- posted: Aug. 06, 2019
Kids may complain about being restrained in the car, but car seats and booster seats save lives. In fact, the National Highway Traffic Safety Administration reports that using a car or booster seat in a passenger car reduces the risk of fatal injury 71 percent in children younger than 1 and 54 percent in toddlers ages 1 to 4. The statistics are just as impressive for older kids.
What type of seat should I use for my child?
Infants and toddlers should ride in rear-facing seats until they reach the highest weight or height recommended by the manufacturer. In the past, children were routinely removed from rear-facing seats when they were 2, even if they didn't meet height or weight limits. The American Academy of Pediatrics recently changed their guidelines and now recommend that kids remain in the seats as long as possible.
Toddlers and pre-schoolers who have reached the maximum height or weight limits for rear-facing seats should use forward-facing car seats. Again, the seats should be used until the child reaches the maximum height and weight recommendations.
Once kids are too tall or heavy for car seats, they will transition to booster seats. Booster seats should be used until children are 4'9" tall and 8 to 12 years old. Older children can begin using seat belts at that point but should sit in the back seat when possible, particularly if they're younger than 13.
How can I tell if the car seat is installed correctly?
Both car and booster seats should be securely fashioned with a latch system or seat belt. If the seat moves back and forth freely, it's not installed correctly. Properly installed seats should move no more than an inch in any direction.
My child's legs seem too long for the car seat. What should I do?
You may wonder if your child should move up to the next seat or a booster seat if your child's feet touch the back of car seat. As long as your child is shorter than the maximum height for the seat, he or she should remain in the current seat.
Should my child use a secondhand car seat?
Passing a seat down to your next child can be a good idea if your children are only a few years apart in age. Before you reuse a seat for a younger child, make sure that it hasn't expired or been recalled since you bought it. Throw away car and booster seats after accidents, even minor ones. The seat may look perfectly fine but may be damaged internally.

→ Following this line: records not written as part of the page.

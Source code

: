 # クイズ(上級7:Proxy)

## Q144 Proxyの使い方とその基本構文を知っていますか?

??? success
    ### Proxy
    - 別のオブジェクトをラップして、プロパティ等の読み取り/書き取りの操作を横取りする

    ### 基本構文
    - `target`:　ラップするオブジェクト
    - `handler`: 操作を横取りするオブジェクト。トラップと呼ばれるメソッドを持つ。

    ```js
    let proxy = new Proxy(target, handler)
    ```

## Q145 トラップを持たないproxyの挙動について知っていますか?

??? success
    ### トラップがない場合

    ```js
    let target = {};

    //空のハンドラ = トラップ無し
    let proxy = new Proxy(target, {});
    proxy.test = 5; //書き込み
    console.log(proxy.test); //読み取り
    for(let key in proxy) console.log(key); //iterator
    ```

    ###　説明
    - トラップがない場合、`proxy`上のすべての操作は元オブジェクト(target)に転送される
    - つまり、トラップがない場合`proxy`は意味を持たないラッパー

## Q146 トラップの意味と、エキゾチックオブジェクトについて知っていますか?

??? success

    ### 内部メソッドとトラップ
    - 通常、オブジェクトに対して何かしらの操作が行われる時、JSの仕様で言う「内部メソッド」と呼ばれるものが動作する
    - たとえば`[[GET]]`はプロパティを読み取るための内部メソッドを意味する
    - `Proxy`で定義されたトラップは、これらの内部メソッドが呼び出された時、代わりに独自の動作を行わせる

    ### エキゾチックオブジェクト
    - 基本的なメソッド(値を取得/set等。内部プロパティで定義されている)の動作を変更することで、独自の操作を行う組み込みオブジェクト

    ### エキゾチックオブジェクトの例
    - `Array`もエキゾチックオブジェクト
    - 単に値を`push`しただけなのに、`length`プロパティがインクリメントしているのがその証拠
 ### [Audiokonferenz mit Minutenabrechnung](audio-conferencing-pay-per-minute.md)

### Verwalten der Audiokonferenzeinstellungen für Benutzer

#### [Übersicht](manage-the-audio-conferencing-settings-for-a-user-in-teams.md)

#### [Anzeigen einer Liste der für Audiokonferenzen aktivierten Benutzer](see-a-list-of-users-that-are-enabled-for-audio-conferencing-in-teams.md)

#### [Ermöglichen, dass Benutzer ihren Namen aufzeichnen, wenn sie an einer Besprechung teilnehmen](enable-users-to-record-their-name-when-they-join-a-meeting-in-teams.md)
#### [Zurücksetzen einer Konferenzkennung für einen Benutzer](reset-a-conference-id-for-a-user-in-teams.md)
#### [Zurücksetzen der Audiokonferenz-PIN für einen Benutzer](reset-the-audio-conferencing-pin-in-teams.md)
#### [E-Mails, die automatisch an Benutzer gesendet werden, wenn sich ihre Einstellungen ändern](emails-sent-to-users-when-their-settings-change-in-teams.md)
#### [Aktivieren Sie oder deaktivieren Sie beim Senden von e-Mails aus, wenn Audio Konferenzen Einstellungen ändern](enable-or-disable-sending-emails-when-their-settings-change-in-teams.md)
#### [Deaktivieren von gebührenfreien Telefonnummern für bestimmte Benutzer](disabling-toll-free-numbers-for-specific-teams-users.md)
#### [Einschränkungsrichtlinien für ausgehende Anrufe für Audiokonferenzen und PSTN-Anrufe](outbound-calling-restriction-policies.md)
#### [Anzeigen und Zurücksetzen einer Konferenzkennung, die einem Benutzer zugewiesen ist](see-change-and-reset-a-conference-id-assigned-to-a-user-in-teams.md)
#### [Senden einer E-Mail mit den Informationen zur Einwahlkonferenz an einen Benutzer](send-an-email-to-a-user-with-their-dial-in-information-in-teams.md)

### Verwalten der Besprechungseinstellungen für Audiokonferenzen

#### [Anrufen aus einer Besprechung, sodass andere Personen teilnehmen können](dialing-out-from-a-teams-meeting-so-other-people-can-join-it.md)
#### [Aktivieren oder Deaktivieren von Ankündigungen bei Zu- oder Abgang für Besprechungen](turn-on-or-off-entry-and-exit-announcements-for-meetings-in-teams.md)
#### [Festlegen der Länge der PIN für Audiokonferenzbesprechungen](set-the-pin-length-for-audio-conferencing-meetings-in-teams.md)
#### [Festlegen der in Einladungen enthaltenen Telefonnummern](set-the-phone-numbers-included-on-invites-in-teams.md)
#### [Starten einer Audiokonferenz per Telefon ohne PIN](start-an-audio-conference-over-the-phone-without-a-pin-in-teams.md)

Buying secondhand car seats online or at yard sales should be avoided. You won't necessarily know if the seat has been in an accident or if it has defective latches or restraints.
Using car seats consistently, whether you're going to the grocery store or taking a cross-country trip, can help your child avoid serious injuries due to traffic accidents. Talk to your child's pediatrician if you have questions about the seats.